There were 27 households, out of which 37.0% had children under the age of 18 living with them, 66.7% were married couples living together, 14.8% had a female householder with no husband present, and 11.1% were non-families. 7.4% of all households were made up of individuals, and 3.7% had someone living alone who was 65 years of age or older. The average household size was 2.85 and the average family size was 3.04.

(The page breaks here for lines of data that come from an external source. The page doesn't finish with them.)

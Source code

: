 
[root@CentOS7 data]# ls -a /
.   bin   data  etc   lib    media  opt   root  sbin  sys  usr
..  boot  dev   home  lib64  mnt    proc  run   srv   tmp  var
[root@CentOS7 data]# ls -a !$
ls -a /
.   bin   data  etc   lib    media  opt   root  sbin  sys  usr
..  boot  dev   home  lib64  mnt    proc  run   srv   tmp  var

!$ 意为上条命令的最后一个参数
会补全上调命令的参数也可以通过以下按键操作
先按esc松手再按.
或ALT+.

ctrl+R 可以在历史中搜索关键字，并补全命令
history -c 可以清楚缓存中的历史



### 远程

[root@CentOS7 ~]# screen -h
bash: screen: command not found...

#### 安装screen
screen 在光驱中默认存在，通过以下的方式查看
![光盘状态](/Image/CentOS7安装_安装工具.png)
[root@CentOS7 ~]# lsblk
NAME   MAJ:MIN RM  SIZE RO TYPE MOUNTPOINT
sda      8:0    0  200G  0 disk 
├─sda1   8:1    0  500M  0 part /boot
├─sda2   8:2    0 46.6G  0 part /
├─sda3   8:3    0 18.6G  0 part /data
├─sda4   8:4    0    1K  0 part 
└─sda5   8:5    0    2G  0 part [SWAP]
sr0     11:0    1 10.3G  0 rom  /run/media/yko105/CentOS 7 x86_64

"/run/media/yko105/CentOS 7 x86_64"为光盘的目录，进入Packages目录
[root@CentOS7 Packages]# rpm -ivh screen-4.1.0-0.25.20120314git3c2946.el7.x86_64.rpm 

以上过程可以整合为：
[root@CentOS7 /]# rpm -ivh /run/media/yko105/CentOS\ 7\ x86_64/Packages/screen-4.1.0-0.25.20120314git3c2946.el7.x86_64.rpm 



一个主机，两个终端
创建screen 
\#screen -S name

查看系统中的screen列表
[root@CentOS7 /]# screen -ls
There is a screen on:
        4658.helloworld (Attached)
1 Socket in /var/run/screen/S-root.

In the town, the population was spread out, with 29.9% under the age of 18, 3.9% from 18 to 24, 26.0% from 25 to 44, 32.5% from 45 to 64, and 7.8% who were 65 years of age or older. The median age was 41 years. For every 100 females, there were 87.8 males. For every 100 females age 18 and over, there were 107.7 males.

The median income for a household in the town was $40,250, and the median income for a family was $40,000. Males had a median income of $32,031 versus $16,875 for females. The per capita income for the town was $16,731. None of the population and none of the families were below the poverty line.

==Education==
It is zoned to Chisholm Public Schools.